La remise du bulletin de paie au salarié justifie-t-elle le versement effectif du salaire ?

Le salaire correspond à l’ensemble des sommes versées par un employeur à ses salariés en rétribution de leur travail. Il constitue la contrepartie directe et nécessaire à la relation de travail.

La rémunération se compose du salaire de base, auquel viennent s’ajouter d’autres éléments de rémunération, appelés compléments de salaire, tels que les avantages en espèces (commissions, primes et gratifications) ou en nature (tickets restaurant, etc.).

Le salarié doit être payé une fois par mois en espèces (jusqu’à 1500€) , par chèque barré ou par virement vers son compte bancaire ou postal (art. L.3241-1 du Code du travail).

Le Code du travail impose la régularité du paiement.

Pour un horaire de travail effectif déterminé, les salariés de droit privé bénéficient de la mensualisation qui leur garantit le versement du même salaire tous les mois, quel que soit le nombre de jours de travail dans le mois hors heures supplémentaires (art. L. 3242-1 du Code du travail).

L’article L. 3243-2 alinéa 1 du Code du travail dispose que : ”Lors du paiement du salaire, l’employeur remet aux personnes mentionnées à l’article L. 3243-1 une pièce justificative dite bulletin de paie.’’

L’employeur qui se soustrait à cette obligation se rend coupable de dissimulation d’emploi salarié (art. L. 8221-5 du Code du travail).

La remise d’un bulletin de paie au salarié s’applique à tous les employeurs, y compris aux particuliers. Ainsi, les salariés du particulier employeur doivent eux aussi recevoir un bulletin de paie.

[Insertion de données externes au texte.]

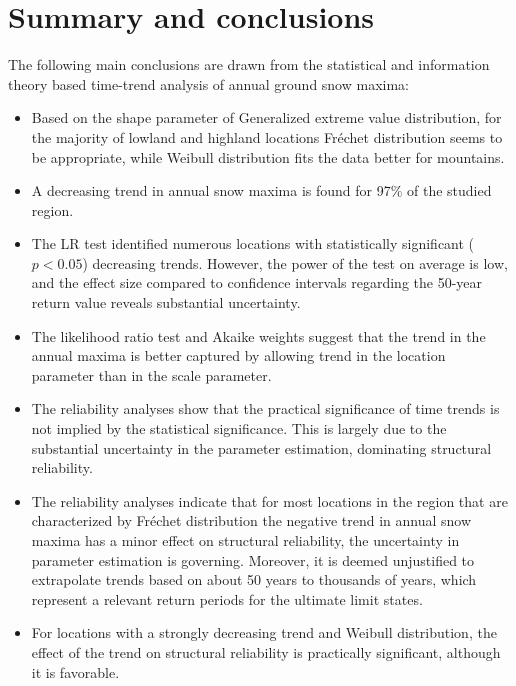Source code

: \section{Summary and conclusions}

The following main conclusions are drawn from the statistical and information theory based time-trend analysis of annual ground snow maxima:
\begin{itemize}
	\item Based on the shape parameter of Generalized extreme value distribution, for the majority of lowland and highland locations Fréchet distribution seems to be appropriate, while Weibull distribution fits the data better for mountains.
	\item A decreasing trend in annual snow maxima is found for 97\% of the studied region.
	\item The LR test identified numerous locations with statistically significant ($p < 0.05$) decreasing trends. However, the power of the test on average is low, and the effect size compared to confidence intervals regarding the 50-year return value reveals substantial uncertainty.
	\item The likelihood ratio test and Akaike weights suggest that the trend in the annual maxima is better captured by allowing trend in the location parameter than in the scale parameter.
	\item The reliability analyses show that the practical significance of time trends is not implied by the statistical significance. This is largely due to the substantial uncertainty in the parameter estimation, dominating structural reliability.
	\item The reliability analyses indicate that for most locations in the region that are characterized by 
	Fréchet distribution the negative trend in annual snow maxima has a minor effect on structural reliability, the uncertainty in parameter estimation is governing. Moreover, it is deemed unjustified to extrapolate trends based on about 50 years to thousands of years, which represent a relevant return periods for the ultimate limit states.
	\item For locations with a strongly decreasing trend and Weibull distribution, the effect of the trend on structural reliability is practically significant, although it is favorable. 
\end{itemize}


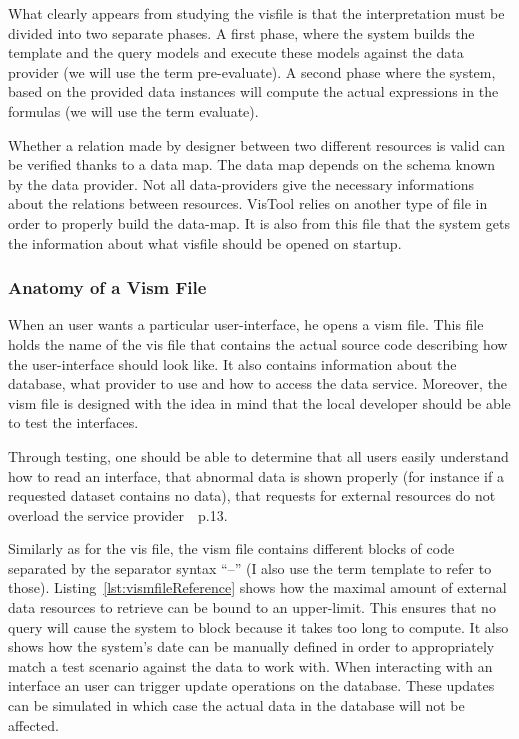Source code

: What clearly appears from studying the visfile is that the interpretation must be divided into two separate phases. A first phase, where the system builds the template and the query models and execute these models against the data provider (we will use the term pre-evaluate). A second phase where the system, based on the provided data instances will compute the actual expressions in the formulas (we will use the term evaluate).

Whether a relation made by designer between two different resources is valid can be verified thanks to a data map. The data map depends on the schema known by the data provider. Not all data-providers give the necessary informations about the relations between resources. VisTool relies on another type of file in order to properly build the data-map. It is also from this file that the system gets the information about what visfile should be opened on startup.

\subsubsection{Anatomy of a Vism File}
When an user wants a particular user-interface, he opens a vism file. This file holds the name of the vis file that contains the actual source code describing how the user-interface should look like. It also contains information about the database, what provider to use and how to access the data service. Moreover, the vism file is designed with the idea in mind that the local developer should be able to test the interfaces.

Through testing, one should be able to determine that all users easily understand how to read an interface, that abnormal data is shown properly (for instance if a requested dataset contains no data), that requests for external resources do not overload the service provider~\cite{lauesen2013}~p.13. 



Similarly as for the vis file, the vism file contains different blocks of code separated by the separator syntax ``--'' (I also use the term template to refer to those). Listing~\ref{lst:vismfileReference} shows how the maximal amount of external data resources to retrieve can be bound to an upper-limit. This ensures that no query will cause the system to block because it takes too long to compute. It also shows how the system's date can be manually defined in order to appropriately match a test scenario against the data to work with. When interacting with an interface an user can trigger update operations on the database. These updates can be simulated in which case the actual data in the database will not be affected.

Certains dispositifs, tels que le chèque emploi-service universel (Cesu), permettent aux particuliers employeurs de déclarer les heures travaillées de leur salarié et de générer ainsi un bulletin de paie de manière simplifiée.

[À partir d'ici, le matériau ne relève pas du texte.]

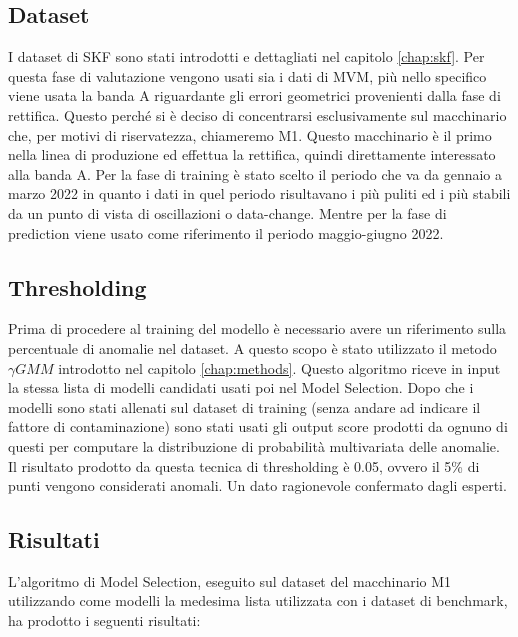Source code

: \subsection{Dataset}
I dataset di SKF sono stati introdotti e dettagliati nel capitolo \ref{chap:skf}. Per questa fase di valutazione vengono usati sia i dati di MVM, più nello specifico viene usata la banda A riguardante gli errori geometrici provenienti dalla fase di rettifica. Questo perché si è deciso di concentrarsi esclusivamente sul macchinario che, per motivi di riservatezza, chiameremo M1. Questo macchinario è il primo nella linea di produzione ed effettua la rettifica, quindi direttamente interessato alla banda A.
Per la fase di training è stato scelto il periodo che va da gennaio a marzo 2022 in quanto i dati in quel periodo risultavano i più puliti ed i più stabili da un punto di vista di oscillazioni o data-change. Mentre per la fase di prediction viene usato come riferimento il periodo maggio-giugno 2022.



\subsection{Thresholding}
Prima di procedere al training del modello è necessario avere un riferimento sulla percentuale di anomalie nel dataset. A questo scopo è stato utilizzato il metodo ${\gamma}GMM$ introdotto nel capitolo \ref{chap:methods}.
Questo algoritmo riceve in input la stessa lista di modelli candidati usati poi nel Model Selection. Dopo che i modelli sono stati allenati sul dataset di training (senza andare ad indicare il fattore di contaminazione) sono stati usati gli output score prodotti da ognuno di questi per computare la distribuzione di probabilità multivariata delle anomalie.
Il risultato prodotto da questa tecnica di thresholding è 0.05, ovvero il 5\% di punti vengono considerati anomali. Un dato ragionevole confermato dagli esperti.


\subsection{Risultati}
L'algoritmo di Model Selection, eseguito sul dataset del macchinario M1 utilizzando come modelli la medesima lista utilizzata con i dataset di benchmark, ha prodotto i seguenti risultati:


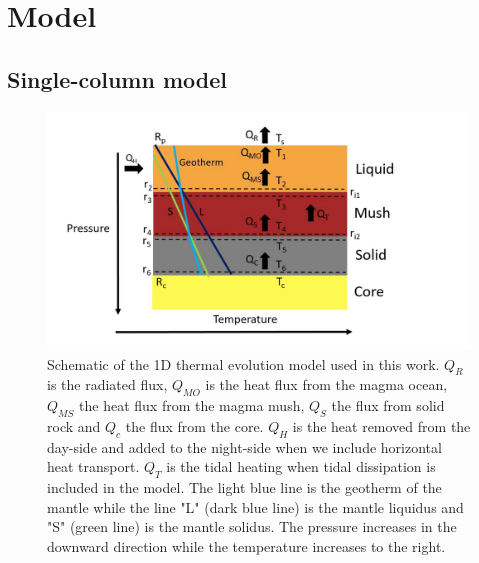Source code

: \documentclass[fleqn,usenatbib]{mnras}
\begin{document}
\section{Model}  \label{sec2}


\subsection{Single-column model}  \label{sec2.1}

\begin{figure}\centering
\includegraphics[width=1.1\textwidth]{1.jpg}

\caption{Schematic of the 1D thermal evolution model used in this work. $Q_{R}$ is the radiated flux, $Q_{MO}$ is the heat flux from the magma ocean, $Q_{MS}$ the heat flux from the magma mush, $Q_{S}$ the flux from solid rock and $Q_{c}$ the flux from the core. $Q_{H}$ is the heat removed from the day-side and added to the night-side when we include horizontal heat transport. $Q_{T}$ is the tidal heating when tidal dissipation is included in the model. The light blue line is the geotherm of the mantle while the line "L" (dark blue line) is the mantle liquidus and "S" (green line) is the mantle solidus. The pressure increases in the downward direction while the temperature increases to the right.}
\label{fig1}
\end{figure}
\end{document}
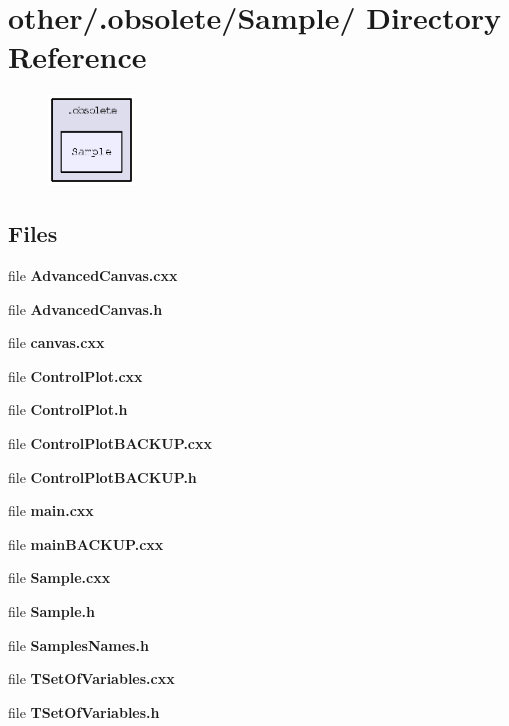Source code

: \section{other/.obsolete/Sample/ Directory Reference}
\label{dir_686daa277d6d5bfc92be2e174f2808b2}


\begin{figure}[H]
\begin{center}
\leavevmode
\includegraphics[width=65pt]{dir_686daa277d6d5bfc92be2e174f2808b2_dep}
\end{center}
\end{figure}
\subsection*{Files}
\begin{CompactItemize}
\item 
file \textbf{Advanced\-Canvas.cxx}
\item 
file \textbf{Advanced\-Canvas.h}
\item 
file \textbf{canvas.cxx}
\item 
file \textbf{Control\-Plot.cxx}
\item 
file \textbf{Control\-Plot.h}
\item 
file \textbf{Control\-Plot\-BACKUP.cxx}
\item 
file \textbf{Control\-Plot\-BACKUP.h}
\item 
file \textbf{main.cxx}
\item 
file \textbf{main\-BACKUP.cxx}
\item 
file \textbf{Sample.cxx}
\item 
file \textbf{Sample.h}
\item 
file \textbf{Samples\-Names.h}
\item 
file \textbf{TSet\-Of\-Variables.cxx}
\item 
file \textbf{TSet\-Of\-Variables.h}
\end{CompactItemize}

L’employeur qui ne remet pas de bulletin de paie au salarié s’expose à une contravention de 3e classe (450 € au maximum) pour chaque bulletin de paie non remis. Ce dernier peut aussi saisir le conseil de prud’hommes en référé et obtenir des dommages-intérêts en réparation du préjudice subi.

Un employeur peut-il se prévaloir d’avoir payé un salarié simplement parce qu’il a émis ou lui a remis son bulletin de paie ?

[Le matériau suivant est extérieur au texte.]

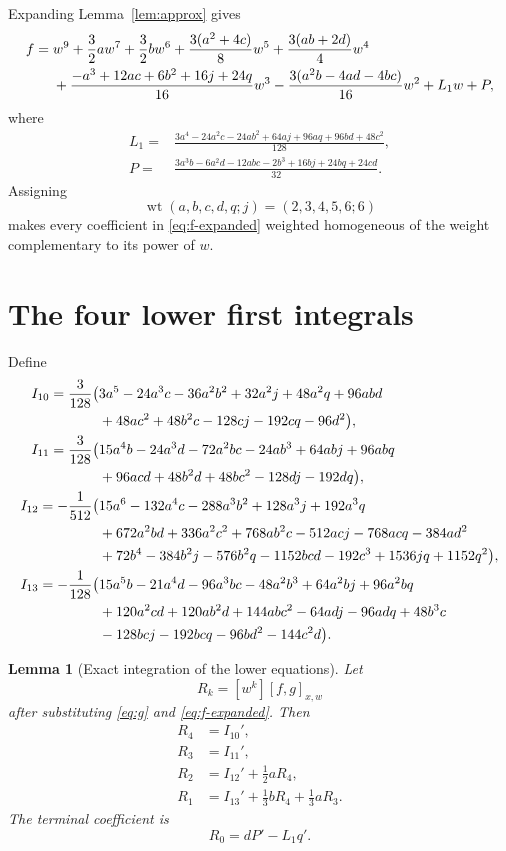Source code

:\documentclass[11pt]{article}
\newtheorem{lemma}[theorem]{Lemma}
\theoremstyle{definition}
\theoremstyle{remark}
\newcommand{\wt}{\operatorname{wt}}
\begin{document}
Expanding Lemma~\ref{lem:approx} gives
\begin{align}
 f={}&w^9+\frac32aw^7+\frac32bw^6
 +\frac{3(a^2+4c)}8w^5+\frac{3(ab+2d)}4w^4 \notag\\
 &+\frac{-a^3+12ac+6b^2+16j+24q}{16}w^3
 -\frac{3(a^2b-4ad-4bc)}{16}w^2+L_1w+P,
\label{eq:f-expanded}
\end{align}
where
\begin{align}
 L_1={}&\frac{
 3a^4-24a^2c-24ab^2+64aj+96aq+96bd+48c^2
 }{128},\label{eq:L}\\
 P={}&\frac{
 3a^3b-6a^2d-12abc-2b^3+16bj+24bq+24cd
 }{32}.
\label{eq:P}
\end{align}
Assigning
\[
 \wt(a,b,c,d,q;j)=(2,3,4,5,6;6)
\]
makes every coefficient in \eqref{eq:f-expanded} weighted homogeneous
of the weight complementary to its power of \(w\).

\section{The four lower first integrals}
\label{sec:integrals}

Define
\begin{align}
I_{10}={3\over128}\bigl(&3a^5-24a^3c-36a^2b^2+32a^2j+48a^2q
 +96abd \notag\\
 &+48ac^2+48b^2c-128cj-192cq-96d^2\bigr),
\label{eq:I10}\\
I_{11}={3\over128}\bigl(&15a^4b-24a^3d-72a^2bc-24ab^3
 +64abj+96abq \notag\\
 &+96acd+48b^2d+48bc^2-128dj-192dq\bigr),
\label{eq:I11}\\
I_{12}=-{1\over512}\bigl(&15a^6-132a^4c-288a^3b^2
 +128a^3j+192a^3q \notag\\
 &+672a^2bd+336a^2c^2+768ab^2c-512acj-768acq
 -384ad^2 \notag\\
 &+72b^4-384b^2j-576b^2q-1152bcd-192c^3
 +1536jq+1152q^2\bigr),
\label{eq:I12}\\
I_{13}=-{1\over128}\bigl(&15a^5b-21a^4d-96a^3bc-48a^2b^3
 +64a^2bj+96a^2bq \notag\\
 &+120a^2cd+120ab^2d+144abc^2-64adj-96adq
 +48b^3c \notag\\
 &-128bcj-192bcq-96bd^2-144c^2d\bigr).
\label{eq:I13}
\end{align}

\begin{lemma}[Exact integration of the lower equations]
\label{lem:integrals}
Let
\[
 R_k=[w^k][f,g]_{x,w}
\]
after substituting \eqref{eq:g} and \eqref{eq:f-expanded}.  Then
\[
\boxed{
\begin{aligned}
 R_4&=I_{10}',\\
 R_3&=I_{11}',\\
 R_2&=I_{12}'+\frac12aR_4,\\
 R_1&=I_{13}'+\frac13bR_4+\frac13aR_3.
\end{aligned}}
\]
The terminal coefficient is
\[
 R_0=dP'-L_1q'.
\]
\end{lemma}
\end{document}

La remise du bulletin de paie au salarié ne suffit pas pour prouver que l’employeur a bien versé les sommes indiquées. Et le fait que le salarié l’accepte sans protestation ne veut pas dire qu’il renonce à contester leur montant.

Une jurisprudence récente est venue rappeler ce principe selon lequel si le versement du salaire doit obligatoirement s’accompagner d’une remise d’un bulletin de paie, cette formalité ne justifie pas son paiement effectif (Cass. soc. 7-5-2024 n°22-23.124).

Dans cette affaire jugée le 7 mai, une salariée, négociatrice vente et location, demandait le paiement d’une somme au titre des commissions pour une vente. En appel, elle avait été déboutée de sa demande. Pour la cour d’appel, la preuve du paiement du salaire était apportée par l’employeur puisqu’il était fait mention du montant de cette commission sur le bulletin de paie et la feuille de commissionnement.

La Cour de cassation casse la décision et précise qu’il appartenait à l’employeur, débiteur de l’obligation de paiement de cette commission, de prouver qu’il avait bien exécuté son obligation et réglé la somme inscrite sur le bulletin et la feuille de commissionnement. Pour cela, il aurait dû produire notamment des pièces comptables.

Cette solution s’appuie, d’une part, sur l’article L. 3243-3 du Code du travail qui dispose que : « L’acceptation sans protestation ni réserve d’un bulletin de paie par le travailleur ne peut valoir de sa part renonciation au paiement de tout ou partie du salaire et des indemnités ou accessoires de salaire qui lui sont dus en application de la loi, du règlement, d’une convention ou d’un accord collectif de travail ou d’un contrat.

 D’autre part, cette solution s’appuie sur l’article 1315 du Code civil, lequel prévoit notamment que ”Celui qui réclame l’exécution d’une obligation doit la prouver.

Réciproquement, celui qui se prétend libéré doit justifier le paiement ou le fait qui a produit l’extinction de son obligation.”

Pour rappel : Il est possible de contester l’exactitude des sommes figurant sur le bulletin de paie, ou la réalité de leur paiement, en saisissant le conseil de prud’hommes sous un délai de 3 ans.

En cas de litige, si le salarié saisit la juridiction prud’homale afin d’obtenir le paiement de ses salaires et accessoires, il revient à l’employeur de rapporter la preuve qu’il a bien exécuté cette obligation. Sa comptabilité, les relevés bancaires sont des éléments qu’il peut notamment produire.